In this study, candidate variables for the model were selected based on existing evidence and clinical relevance from baseline study visits. A risk prediction model was constructed using an LR model, a synthetic minority oversampling technique-based RF model, and an XGB model. After comparing the three models, the logistic model performed the best in both internal and external validations, achieving the highest AUC (internal validation AUC = 0.861, external validation AUC = 0.752). Consequently, the LR model was adopted as the risk prediction model for the progression of stricturing CD. The results from the LR were converted into a nomogram to aid clinical decision-making.²⁴ In addition, patients with a nomogram-predicted probability of disease progression greater than the cutoff were defined as high risk, while others were classified as low risk. Survival curve analysis demonstrated the excellent discriminatory ability of the nomogram in patient stratification.
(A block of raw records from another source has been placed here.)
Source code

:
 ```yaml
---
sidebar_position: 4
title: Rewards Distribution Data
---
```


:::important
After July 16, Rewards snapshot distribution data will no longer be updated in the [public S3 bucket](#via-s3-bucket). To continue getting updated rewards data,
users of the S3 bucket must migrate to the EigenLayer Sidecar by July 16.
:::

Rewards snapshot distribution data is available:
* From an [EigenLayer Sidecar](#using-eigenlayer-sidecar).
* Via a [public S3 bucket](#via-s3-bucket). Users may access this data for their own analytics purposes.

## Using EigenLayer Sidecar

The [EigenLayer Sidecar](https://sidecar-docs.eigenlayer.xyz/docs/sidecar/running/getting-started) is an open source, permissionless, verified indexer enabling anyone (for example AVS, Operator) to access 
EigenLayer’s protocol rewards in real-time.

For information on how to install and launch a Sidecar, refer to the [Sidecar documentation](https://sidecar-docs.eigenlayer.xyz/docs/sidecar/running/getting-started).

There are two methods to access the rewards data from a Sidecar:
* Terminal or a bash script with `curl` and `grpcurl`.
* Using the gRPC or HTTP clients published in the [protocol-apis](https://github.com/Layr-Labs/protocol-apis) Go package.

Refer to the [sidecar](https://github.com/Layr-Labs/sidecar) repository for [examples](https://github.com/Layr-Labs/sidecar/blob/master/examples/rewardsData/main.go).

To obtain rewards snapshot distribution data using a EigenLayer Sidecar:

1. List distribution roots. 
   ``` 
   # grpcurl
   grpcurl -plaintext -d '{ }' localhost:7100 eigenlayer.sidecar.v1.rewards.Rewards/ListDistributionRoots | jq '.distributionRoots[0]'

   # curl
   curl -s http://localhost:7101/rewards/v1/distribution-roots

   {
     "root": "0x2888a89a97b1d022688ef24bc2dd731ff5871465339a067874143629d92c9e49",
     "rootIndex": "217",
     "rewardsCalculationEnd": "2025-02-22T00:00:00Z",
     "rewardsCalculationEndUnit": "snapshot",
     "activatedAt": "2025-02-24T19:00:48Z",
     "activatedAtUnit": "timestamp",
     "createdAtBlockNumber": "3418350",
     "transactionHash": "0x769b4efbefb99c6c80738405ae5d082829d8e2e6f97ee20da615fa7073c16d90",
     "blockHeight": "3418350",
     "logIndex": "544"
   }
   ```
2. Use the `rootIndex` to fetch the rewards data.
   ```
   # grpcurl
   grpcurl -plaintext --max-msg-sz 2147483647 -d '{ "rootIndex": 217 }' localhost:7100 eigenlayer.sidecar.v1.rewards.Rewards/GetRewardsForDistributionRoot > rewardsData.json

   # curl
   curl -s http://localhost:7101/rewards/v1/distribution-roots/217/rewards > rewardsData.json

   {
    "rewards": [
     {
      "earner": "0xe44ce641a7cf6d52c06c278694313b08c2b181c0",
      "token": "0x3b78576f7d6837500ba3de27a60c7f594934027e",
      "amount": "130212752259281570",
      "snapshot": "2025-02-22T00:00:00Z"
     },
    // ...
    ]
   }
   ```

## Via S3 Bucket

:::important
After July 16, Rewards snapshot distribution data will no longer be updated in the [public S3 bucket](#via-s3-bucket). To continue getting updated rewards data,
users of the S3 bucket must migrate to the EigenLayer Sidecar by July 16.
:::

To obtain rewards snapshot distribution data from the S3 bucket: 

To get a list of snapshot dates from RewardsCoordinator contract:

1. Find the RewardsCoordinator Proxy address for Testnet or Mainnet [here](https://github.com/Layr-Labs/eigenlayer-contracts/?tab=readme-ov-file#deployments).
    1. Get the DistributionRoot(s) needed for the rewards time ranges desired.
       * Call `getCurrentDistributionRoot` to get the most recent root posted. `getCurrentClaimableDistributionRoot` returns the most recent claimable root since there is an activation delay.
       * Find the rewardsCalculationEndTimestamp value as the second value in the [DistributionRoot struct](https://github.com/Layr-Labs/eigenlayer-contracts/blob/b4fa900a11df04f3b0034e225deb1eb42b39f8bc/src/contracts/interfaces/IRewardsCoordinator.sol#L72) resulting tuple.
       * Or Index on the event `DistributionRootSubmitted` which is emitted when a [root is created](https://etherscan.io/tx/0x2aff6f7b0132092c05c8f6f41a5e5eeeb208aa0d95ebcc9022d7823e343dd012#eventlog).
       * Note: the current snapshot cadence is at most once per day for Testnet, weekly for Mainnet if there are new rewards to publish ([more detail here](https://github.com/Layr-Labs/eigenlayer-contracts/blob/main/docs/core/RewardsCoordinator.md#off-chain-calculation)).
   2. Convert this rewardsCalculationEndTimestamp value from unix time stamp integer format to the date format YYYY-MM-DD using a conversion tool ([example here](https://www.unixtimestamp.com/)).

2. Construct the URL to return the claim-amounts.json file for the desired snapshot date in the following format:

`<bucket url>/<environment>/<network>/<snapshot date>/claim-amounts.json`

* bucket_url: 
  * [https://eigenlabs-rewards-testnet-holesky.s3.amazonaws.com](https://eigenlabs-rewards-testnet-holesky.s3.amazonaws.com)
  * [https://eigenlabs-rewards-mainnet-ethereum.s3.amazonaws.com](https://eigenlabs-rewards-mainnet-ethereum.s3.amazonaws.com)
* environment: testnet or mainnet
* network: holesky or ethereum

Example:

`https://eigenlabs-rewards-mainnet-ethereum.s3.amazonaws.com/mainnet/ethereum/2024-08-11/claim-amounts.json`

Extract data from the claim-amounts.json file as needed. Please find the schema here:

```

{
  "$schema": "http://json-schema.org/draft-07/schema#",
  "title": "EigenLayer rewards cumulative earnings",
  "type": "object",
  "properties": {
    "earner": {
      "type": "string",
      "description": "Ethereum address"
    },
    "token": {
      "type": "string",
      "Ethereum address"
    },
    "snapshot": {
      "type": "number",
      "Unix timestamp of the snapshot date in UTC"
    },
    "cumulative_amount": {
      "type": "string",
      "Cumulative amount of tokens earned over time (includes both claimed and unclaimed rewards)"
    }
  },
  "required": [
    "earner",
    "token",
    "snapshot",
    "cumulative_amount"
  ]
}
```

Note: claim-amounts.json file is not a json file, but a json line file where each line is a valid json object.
Clinical symptoms such as abdominal cramping, nausea, or vomiting have been identified in previous studies as predictors for surgical or endoscopic balloon dilation interventions in patients with ileal stricturing CD. In the study by El Ouali et al.,¹³ the obstruction score (hazard ratio (HR) 1.40 (1.10–1.79); p = 0.01) was considered a potentially useful tool that is easy to use in practice and assists in clinical decision-making. We referred to this study and used the obstructive symptoms score as a predictor. In our study, clinical symptoms for obstruction were scored as the most important predictor of stricturing CD progression, being the most significant variable in both the LR and RF models. The intestinal stricture obstruction score was also identified as the only independent risk factor in the multivariate LR model.

Serum inflammatory biomarkers have been reported to be associated with the stricturing phenotype. Li et al.¹⁰ found that elevated serum ESR could predict both intestinal strictures and fistulas in CD. Henriksen et al.²⁵ discovered a significant association between CRP levels at diagnosis and surgical risk in patients with CD and terminal ileitis, with elevated CRP levels above 53 mg/L increasing the risk (odds ratio = 6.0, 95% CI (1.1–31.9), p = 0.03). Previous study also found that elevated GLB levels are important predictors of increased hospitalization rates and IBD-related surgeries in CD patients.¹¹ In our study, we focused on the predictive value of ESR, CRP, and GLB levels in the rapid progression of intestinal strictures in CD, and achieved good predictive results.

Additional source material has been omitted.